July 4, 2022


The United States, like other nations, is facing a huge shortage of organs. At the moment, there are 92, 400 Americans waiting for organs — mostly kidneys — but only 14,500 people donated them last year. People are waiting up to five years for a match — longer than the median survival rate in many cases. Bad as this news is, prospects for the future look worse. One result of the so-called obesity epidemic is that the number of patients with kidney failure as a result of diabetes and high blood pressure will probably soar. The crisis is already provoking discussion of radical solutions. Some of these were raised at the World Transplant Congress in Boston last month.

Since most donors are dead, an obvious solution is to enlarge the pool of dead people. Most potential donors and their relatives believe that doctors take organs only from brain-dead people. However, redefining death as what happens when your heart beat stops, not when your brain waves flatline, will increase the number of American bodies available for organ harvesting by 22,000. This is an option backed by the US Institute of Medicine in a report earlier this year. Strong support from the British government has increased the number of "donors after cardiac death" by six-fold in the last 15 years. Not all doctors agree with this. Like Lazarus, some patients do recover after their breathing and heartbeat have stopped. However, more and more hospitals are using this definition — and even expanding it. Just to make sure that the patient is really dead, transplant surgeons used to wait 10 minutes. This interval is dropping to 5 minutes, and three American centres are using a two-minute interval.

There are other options, too — all highly controversial. The Institute of Medicine baulked at paying organ donors, but a number of bioethicists, libertarians and free-market conservatives contend that this is the only way to meet the shortage. "I resisted all market mechanisms because of the risk of injustice," says Robert Veach, of Georgetown University. "I think we’ve waited long enough. There are too many people dying. I think it’s time to begin limited experiments with cash payments." Sally Satel, a doctor and well- known conservative pundit, wrote in the New York Times earlier this year that repugnance at selling body parts is outdated. Markets for human eggs, sperm and surrogate mothers already exist and are no longer controversial, she argued. What’s different about organs?

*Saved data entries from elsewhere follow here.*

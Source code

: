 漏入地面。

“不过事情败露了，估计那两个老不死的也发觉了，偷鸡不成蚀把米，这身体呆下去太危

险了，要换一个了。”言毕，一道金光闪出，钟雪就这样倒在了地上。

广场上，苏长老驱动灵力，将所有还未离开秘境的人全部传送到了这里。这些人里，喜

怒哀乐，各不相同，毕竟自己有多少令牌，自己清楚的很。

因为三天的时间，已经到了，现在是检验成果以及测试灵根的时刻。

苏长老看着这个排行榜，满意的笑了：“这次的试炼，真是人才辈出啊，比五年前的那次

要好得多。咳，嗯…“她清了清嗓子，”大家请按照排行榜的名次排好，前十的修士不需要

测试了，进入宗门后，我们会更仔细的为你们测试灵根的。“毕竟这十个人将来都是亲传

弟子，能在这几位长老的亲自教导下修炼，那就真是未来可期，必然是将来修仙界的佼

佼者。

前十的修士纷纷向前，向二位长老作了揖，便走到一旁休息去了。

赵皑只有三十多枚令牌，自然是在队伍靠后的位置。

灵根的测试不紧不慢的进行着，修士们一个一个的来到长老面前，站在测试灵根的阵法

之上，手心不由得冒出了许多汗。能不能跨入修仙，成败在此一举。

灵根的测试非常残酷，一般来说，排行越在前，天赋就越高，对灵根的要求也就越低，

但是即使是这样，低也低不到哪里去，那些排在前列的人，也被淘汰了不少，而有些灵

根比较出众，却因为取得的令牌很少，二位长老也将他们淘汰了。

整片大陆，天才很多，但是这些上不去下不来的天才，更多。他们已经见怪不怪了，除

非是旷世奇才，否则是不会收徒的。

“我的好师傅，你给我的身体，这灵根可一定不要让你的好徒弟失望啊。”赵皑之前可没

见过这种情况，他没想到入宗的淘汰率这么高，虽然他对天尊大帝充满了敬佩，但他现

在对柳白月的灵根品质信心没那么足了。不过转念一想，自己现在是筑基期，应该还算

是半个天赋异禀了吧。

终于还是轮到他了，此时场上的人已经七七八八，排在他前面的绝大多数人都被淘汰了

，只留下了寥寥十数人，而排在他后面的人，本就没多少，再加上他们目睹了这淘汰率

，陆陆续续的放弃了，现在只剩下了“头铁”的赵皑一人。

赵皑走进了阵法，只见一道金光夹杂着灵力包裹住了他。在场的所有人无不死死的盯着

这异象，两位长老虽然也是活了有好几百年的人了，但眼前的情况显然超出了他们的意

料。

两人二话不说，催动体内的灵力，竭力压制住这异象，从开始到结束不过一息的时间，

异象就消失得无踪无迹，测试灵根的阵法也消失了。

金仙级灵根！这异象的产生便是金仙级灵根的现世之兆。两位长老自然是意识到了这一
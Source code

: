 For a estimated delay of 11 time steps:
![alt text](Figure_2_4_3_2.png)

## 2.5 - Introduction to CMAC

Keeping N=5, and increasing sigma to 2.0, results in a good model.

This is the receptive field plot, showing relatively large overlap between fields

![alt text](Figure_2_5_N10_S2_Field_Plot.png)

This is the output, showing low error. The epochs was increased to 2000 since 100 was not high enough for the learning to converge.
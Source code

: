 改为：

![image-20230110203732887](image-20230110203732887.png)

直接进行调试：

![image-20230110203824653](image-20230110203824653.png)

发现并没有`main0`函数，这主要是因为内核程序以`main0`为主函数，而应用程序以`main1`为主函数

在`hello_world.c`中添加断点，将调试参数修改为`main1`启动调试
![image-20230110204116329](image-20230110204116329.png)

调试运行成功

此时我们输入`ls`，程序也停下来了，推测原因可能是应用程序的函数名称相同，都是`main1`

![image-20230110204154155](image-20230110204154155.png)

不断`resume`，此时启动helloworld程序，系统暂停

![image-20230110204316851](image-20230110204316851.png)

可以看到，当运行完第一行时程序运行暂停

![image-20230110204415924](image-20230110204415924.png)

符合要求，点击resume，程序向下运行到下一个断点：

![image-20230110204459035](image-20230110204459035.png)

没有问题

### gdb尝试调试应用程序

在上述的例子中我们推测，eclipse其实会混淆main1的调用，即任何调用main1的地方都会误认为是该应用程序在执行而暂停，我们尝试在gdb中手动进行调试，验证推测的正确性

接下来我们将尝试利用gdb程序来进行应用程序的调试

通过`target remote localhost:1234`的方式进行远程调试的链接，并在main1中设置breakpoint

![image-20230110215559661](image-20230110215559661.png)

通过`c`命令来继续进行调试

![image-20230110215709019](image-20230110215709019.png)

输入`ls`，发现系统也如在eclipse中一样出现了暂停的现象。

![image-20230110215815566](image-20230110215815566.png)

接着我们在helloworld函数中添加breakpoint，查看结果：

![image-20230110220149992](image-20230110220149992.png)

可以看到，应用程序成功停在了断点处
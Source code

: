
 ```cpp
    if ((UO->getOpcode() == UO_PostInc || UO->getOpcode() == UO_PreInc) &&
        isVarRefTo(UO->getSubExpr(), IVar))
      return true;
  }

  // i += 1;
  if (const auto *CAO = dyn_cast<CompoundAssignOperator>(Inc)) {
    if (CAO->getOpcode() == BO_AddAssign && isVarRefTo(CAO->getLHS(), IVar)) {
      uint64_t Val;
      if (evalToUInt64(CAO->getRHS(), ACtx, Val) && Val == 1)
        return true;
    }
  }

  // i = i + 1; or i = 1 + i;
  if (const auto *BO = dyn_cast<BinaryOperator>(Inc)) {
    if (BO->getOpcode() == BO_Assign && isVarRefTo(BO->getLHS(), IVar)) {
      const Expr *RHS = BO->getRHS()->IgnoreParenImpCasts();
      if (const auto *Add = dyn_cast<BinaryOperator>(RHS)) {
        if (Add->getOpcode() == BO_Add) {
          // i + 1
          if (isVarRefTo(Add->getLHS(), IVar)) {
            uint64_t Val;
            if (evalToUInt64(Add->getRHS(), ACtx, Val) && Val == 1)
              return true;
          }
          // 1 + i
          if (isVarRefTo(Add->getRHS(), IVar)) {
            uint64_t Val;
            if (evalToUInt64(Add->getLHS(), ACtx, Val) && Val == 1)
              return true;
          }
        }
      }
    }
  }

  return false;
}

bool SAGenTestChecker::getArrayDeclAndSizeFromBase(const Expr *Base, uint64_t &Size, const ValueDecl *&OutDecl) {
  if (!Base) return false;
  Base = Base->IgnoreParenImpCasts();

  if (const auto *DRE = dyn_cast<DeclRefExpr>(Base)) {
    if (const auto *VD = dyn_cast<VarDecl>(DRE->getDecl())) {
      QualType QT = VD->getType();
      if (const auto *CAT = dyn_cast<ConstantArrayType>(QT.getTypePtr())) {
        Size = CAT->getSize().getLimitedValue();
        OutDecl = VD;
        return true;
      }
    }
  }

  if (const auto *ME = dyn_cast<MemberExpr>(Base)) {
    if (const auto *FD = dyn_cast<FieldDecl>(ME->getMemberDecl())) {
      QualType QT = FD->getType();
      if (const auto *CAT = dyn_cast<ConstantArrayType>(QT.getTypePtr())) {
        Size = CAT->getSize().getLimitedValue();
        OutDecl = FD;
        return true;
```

Other contentious ideas have also been mooted. These include classifying patients in permanent vegetative states or unconscious comas as dead, including high-risk donors such as intravenous drug users or homosexuals, and allowing committed donors to go higher on waiting lists. Some patients cut waiting times themselves by buying organs on the black market in developing countries. With the gap between patients and donors widening, there will be increasing pressure to implement some of these schemes, however far-fetched they now seem.